Здесь происходит тот же раскол и перенос одиночества с субъекта на объект, что и в религии. Но в отличие от религии, здесь происходит не нахождение блага и истины, а радикальное отчуждение себя и мира, причем переживаемое крайне болезненно; не раскрытие души человека, а ее насильственное замыкание. Однако мы должны понимать, что в чуждом фетише или в злом преследователе воплощено единство — единство в невозможно абсолютной форме полного аутизма и непроницаемости. Это идея единства, доведенная до логического предела и тем самым уничтоженная, здесь больше не единое целое и не единично — не- сводимое, а воплощенная пустота. Хотя мы привыкли думать о едином как об артикулированной форме или как об уникальном экстазе, в своем чистом виде оно предстает как подвешенный и неопределенный, преследующий момент, как не — гипостазированность самого гипостаза (см. выше обсуждение Левинаса). Сам же субъект действительно сводится фетишем или преследующим призраком к ничто, причем он и стремится к этому самоуничтожению, и страшится его. Он одновременно разрушает себя и инвестирует себя в охранный монумент фетиша или призрака. Счет одержимости — один — ноль. Чтобы выйти из нее, необходима диалектическая работа, опосредующая эти полюса.

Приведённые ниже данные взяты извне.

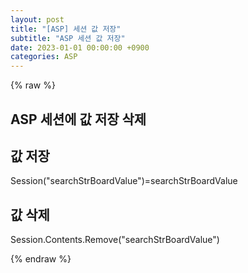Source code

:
 ```yaml
---  
layout: post  
title: "[ASP] 세션 값 저장"  
subtitle: "ASP 세션 값 저장"  
date: 2023-01-01 00:00:00 +0900  
categories: ASP  
---  
```

{% raw %}  
## ASP 세션에 값 저장 삭제  
  
## 값 저장  
  
Session("searchStrBoardValue")=searchStrBoardValue  
  
## 값 삭제  
  
Session.Contents.Remove("searchStrBoardValue")  
  
{% endraw %}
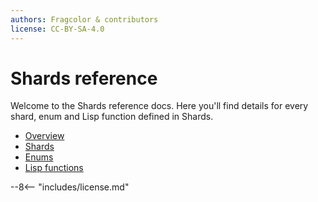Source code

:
 ```yaml
---
authors: Fragcolor & contributors
license: CC-BY-SA-4.0
---
```


# Shards reference

Welcome to the Shards reference docs. Here you'll find details for every shard, enum and Lisp function defined in Shards.

- [Overview](./overview/)
- [Shards](./shards/)
- [Enums](./enums/)
- [Lisp functions](./lisp/)

--8<-- "includes/license.md"
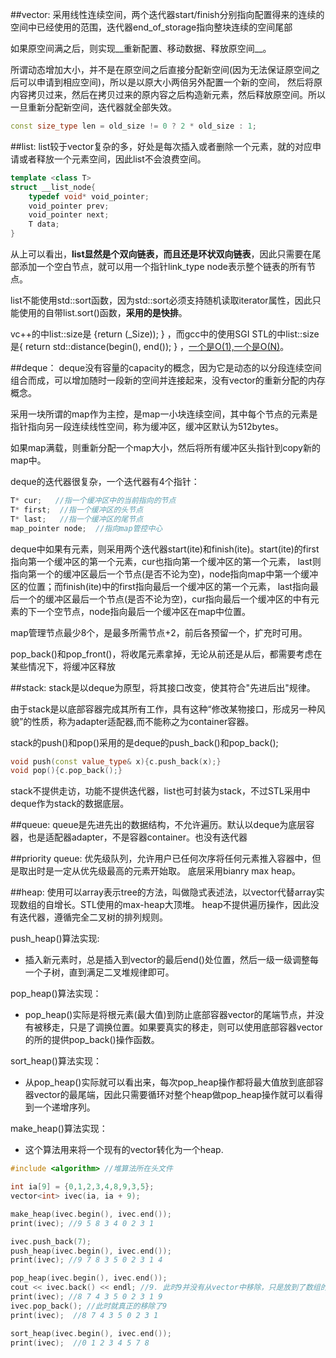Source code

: ##vector:
采用线性连续空间，两个迭代器start/finish分别指向配置得来的连续的空间中已经使用的范围，迭代器end_of_storage指向整块连续的空间尾部   

如果原空间满之后，则实现__重新配置、移动数据、释放原空间__。

所谓动态增加大小，并不是在原空间之后直接分配新空间(因为无法保证原空间之后可以申请到相应空间)，所以是以原大小两倍另外配置一个新的空间，
然后将原内容拷贝过来，然后在拷贝过来的原内容之后构造新元素，然后释放原空间。所以一旦重新分配新空间，迭代器就全部失效。
```c++
const size_type len = old_size != 0 ? 2 * old_size : 1;
```

##list:
list较于vector复杂的多，好处是每次插入或者删除一个元素，就的对应申请或者释放一个元素空间，因此list不会浪费空间。

```c++
template <class T>
struct __list_node{
    typedef void* void_pointer;
    void_pointer prev;
    void_pointer next;
    T data;
}
```
从上可以看出，__list显然是个双向链表，而且还是环状双向链表__，因此只需要在尾部添加一个空白节点，就可以用一个指针link_type node表示整个链表的所有节点。  

list不能使用std::sort函数，因为std::sort必须支持随机读取iterator属性，因此只能使用的自带list.sort()函数，__采用的是快排__。

vc++的中list::size是 {return (_Size));  } ，而gcc中的使用SGI STL的中list::size是{ return std::distance(begin(), end()); } ，[一个是O(1),一个是O(N)](http://stackoverflow.com/questions/228908/is-listsize-really-on)。

##deque：
deque没有容量的capacity的概念，因为它是动态的以分段连续空间组合而成，可以增加随时一段新的空间并连接起来，没有vector的重新分配的内存概念。  

采用一块所谓的map作为主控，是map一小块连续空间，其中每个节点的元素是指针指向另一段连续线性空间，称为缓冲区，缓冲区默认为512bytes。   

如果map满载，则重新分配一个map大小，然后将所有缓冲区头指针到copy新的map中。

deque的迭代器很复杂，一个迭代器有4个指针：
```c++
T* cur;   //指一个缓冲区中的当前指向的节点
T* first;  //指一个缓冲区的头节点
T* last;   //指一个缓冲区的尾节点
map_pointer node;  //指向map管控中心
```

deque中如果有元素，则采用两个迭代器start(ite)和finish(ite)。start(ite)的first指向第一个缓冲区的第一个元素，cur也指向第一个缓冲区的第一个元素，
last则指向第一个的缓冲区最后一个节点(是否不论为空)，node指向map中第一个缓冲区的位置；而finish(ite)中的first指向最后一个缓冲区的第一个元素，
last指向最后一个的缓冲区最后一个节点(是否不论为空)，cur指向最后一个缓冲区的中有元素的下一个空节点，node指向最后一个缓冲区在map中位置。

map管理节点最少8个，是最多所需节点+2，前后各预留一个，扩充时可用。

pop_back()和pop_front()，将收尾元素拿掉，无论从前还是从后，都需要考虑在某些情况下，将缓冲区释放


##stack:
stack是以deque为原型，将其接口改变，使其符合"先进后出"规律。

由于stack是以底部容器完成其所有工作，具有这种“修改某物接口，形成另一种风貌”的性质，称为adapter适配器,而不能称之为container容器。

stack的push()和pop()采用的是deque的push_back()和pop_back();
```c++
void push(const value_type& x){c.push_back(x);}
void pop(){c.pop_back();}
```
stack不提供走访，功能不提供迭代器，list也可封装为stack，不过STL采用中deque作为stack的数据底层。

##queue:
queue是先进先出的数据结构，不允许遍历。默认以deque为底层容器，也是适配器adapter，不是容器container。也没有迭代器

##priority queue:
优先级队列，允许用户已任何次序将任何元素推入容器中，但是取出时是一定从优先级最高的元素开始取。 底层采用bianry max heap。

##heap:
使用可以array表示tree的方法，叫做隐式表述法，以vector代替array实现数组的自增长。STL使用的max-heap大顶堆。
heap不提供遍历操作，因此没有迭代器，遵循完全二叉树的排列规则。

push_heap()算法实现:
 + 插入新元素时，总是插入到vector的最后end()处位置，然后一级一级调整每一个子树，直到满足二叉堆规律即可。

pop_heap()算法实现：
 + pop_heap()实际是将根元素(最大值)到防止底部容器vector的尾端节点，并没有被移走，只是了调换位置。如果要真实的移走，则可以使用底部容器vector的所的提供pop_back()操作函数。
 
sort_heap()算法实现： 
 + 从pop_heap()实际就可以看出来，每次pop_heap操作都将最大值放到底部容器vector的最尾端，因此只需要循环对整个heap做pop_heap操作就可以看得到一个递增序列。
 
make_heap()算法实现：
 + 这个算法用来将一个现有的vector转化为一个heap.
 ```c++
 #include <algorithm> //堆算法所在头文件
 
 int ia[9] = {0,1,2,3,4,8,9,3,5};
 vector<int> ivec(ia, ia + 9);
 
 make_heap(ivec.begin(), ivec.end());
 print(ivec); //9 5 8 3 4 0 2 3 1
 
 ivec.push_back(7);
 push_heap(ivec.begin(), ivec.end());
 print(ivec); //9 7 8 3 5 0 2 3 1 4
 
 pop_heap(ivec.begin(), ivec.end());
 cout << ivec.back() << endl; //9. 此时9并没有从vector中移除，只是放到了数组的最末尾
 print(ivec); //8 7 4 3 5 0 2 3 1 9
 ivec.pop_back(); //此时就真正的移除了9
 print(ivec);  //8 7 4 3 5 0 2 3 1
 
 sort_heap(ivec.begin(), ivec.end());
 print(ivec);  //0 1 2 3 4 5 7 8
 
  
 ```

Блез Паскаль, об остром внимании к одиночеству мы говорили выше, отмечает в «Мыслях», что над человеком, в его ничтожности, имеют власть еще более ничтожные феномены, мелочи: скрип, жужжание мухи. «Дух этого верховного судии подлунной юдоли (человека. — AM.) столь зависит от любого пустяка, что малейший шум помрачает его. Отнюдь не только гром пушек мешает ему здраво мыслить: довольно скрипа какой — нибудь флюгарки или блока… Могущество мух: они выигрывают сражения, отупляют наши души, терзают тела» [109] .

109

Паскаль. Мысли. С. 50.

Хотя Паскаль приводит этот аргумент просто как вящее доказательство ничтожества человека, он не случаен: речь идет об одиночестве как состоянии (см. цитированное мной выше место о состоянии короля), в котором внимание к бесконечности космоса сочетается с потенциальной гипнотической одержимостью не любыми, а именно мелкими, ничтожными вещами. Это как бы внутренняя театрализация нашего собственного ничтожества — обратная сторона вышеупомянутого «развлечения» пустяками, которое спасает от одиночества, — отвлечение же на мелочи, наоборот, не дает нам быть собой и владеть собой, когда мы этого желаем. Паскаль говорит в этом смысле о воображении человека как о том, что заставляет его повиноваться малейшим вещам, — и о том, что позволяет ему отвлечься от себя в «развлечениях».